Zunächst zu Letzterem. Wir erleben gerade die flächendeckende Abschaffung des Daunenkissens, zumindest im Hotelgewerbe. Auch angeblich gute Häuser bieten häufig nur noch so genannte Allergiker-Kissen an. Die meisten sind entweder mit Stahlwolle befüllt oder mit Polyether oder seltsamen Kunststoffstäbchen oder Kugeln oder Plastikgranulat oder altem Knetgummi aus der Selma-Lagerlöf-Kita Darmstadt. Jedenfalls lassen sich diese Kissen praktisch nicht verformen und das bedeutet, dass meine Halswirbelsäule nach einer Nacht auf so einem Ding aussieht wie der Rhein bei Boppard. Selbst in teuren Hotels fühle ich mich inzwischen wie ein Reha-Patient in einer Anstalt für wirbellose oder entbeinte Opfer. Man muss diese Kissen praktisch nie reinigen und damit spart man Geld. Das ist der einzige Grund für den Siegeszug dieser orthopädischen Landminen. Wenn es die FDP noch gäbe, hätten die Hoteliers höhere Einnahmen aus der Mehrwertsteuer, müssten sich keine billigen Schrottkissen kaufen und ich könnte besser schlafen. So sieht’s aus.

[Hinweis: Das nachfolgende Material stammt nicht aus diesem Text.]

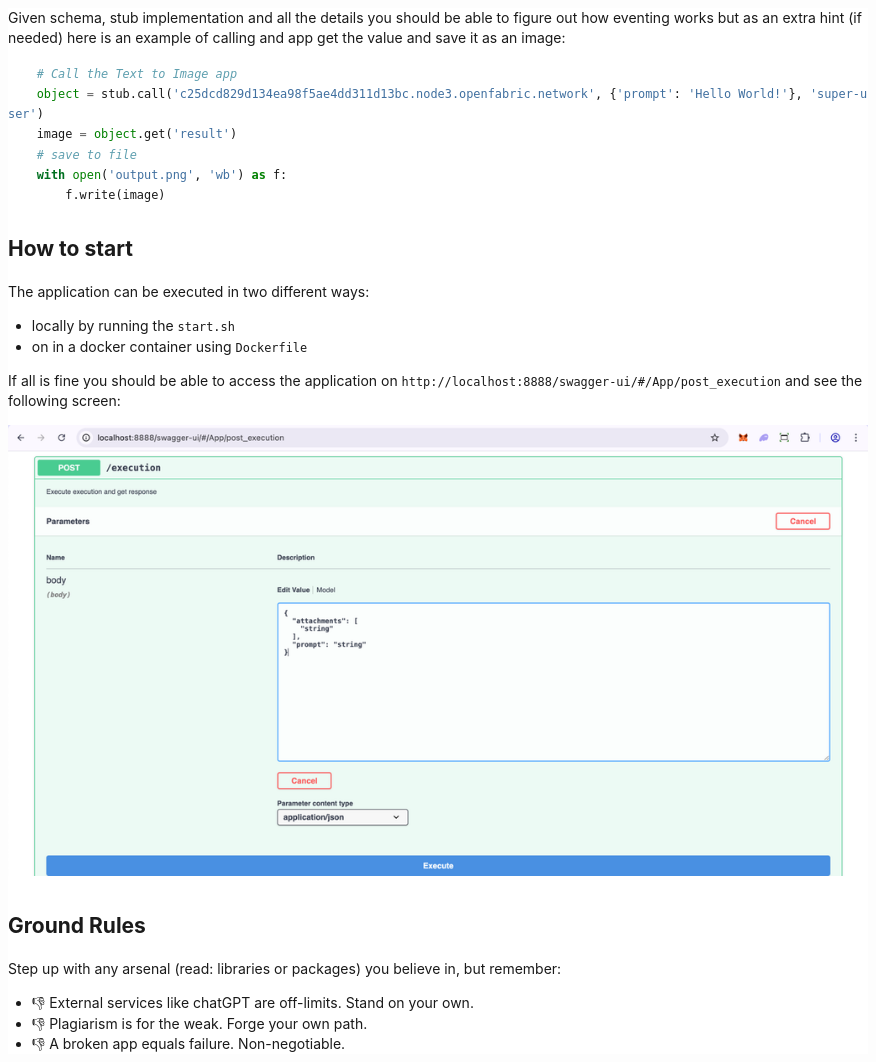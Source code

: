 Given schema, stub implementation and all the details you should be able to figure out how eventing works but as an
extra hint (if needed) here is an example of calling and app get the value and save it as an image:
```python
    # Call the Text to Image app
    object = stub.call('c25dcd829d134ea98f5ae4dd311d13bc.node3.openfabric.network', {'prompt': 'Hello World!'}, 'super-user')
    image = object.get('result')
    # save to file
    with open('output.png', 'wb') as f:
        f.write(image)
```

## How to start
The application can be executed in two different ways:
* locally by running the `start.sh` 
* on in a docker container using `Dockerfile`

If all is fine you should be able to access the application on `http://localhost:8888/swagger-ui/#/App/post_execution` and see the following screen:

![Swagger UI](./swagger-ui.png)

## Ground Rules
Step up with any arsenal (read: libraries or packages) you believe in, but remember:
* 👎 External services like chatGPT are off-limits. Stand on your own.
* 👎 Plagiarism is for the weak. Forge your own path.
* 👎 A broken app equals failure. Non-negotiable.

Überhaupt die FDP. Ich trauere schon ein bisschen um sie. Die CSU ist nämlich in punkto Seltsamkeit nur ein sehr schwacher Ersatz. Gut, es gelingt ihr, die ihrer letzten Würde beraubte SPD in der Regierungskoalition mit immer neuen Albernheiten vor sich her zu treiben. Das macht sicher Spaß, ich vermute Horst Seehofer lacht sich abends in den Schlaf. Aber es kostet uns alle sehr viel Geld. Die Maut zum Beispiel wird gerade eingeführt, neu gestaltet und gleichzeitig wieder abgeschafft und das alles praktisch vom selben Personal.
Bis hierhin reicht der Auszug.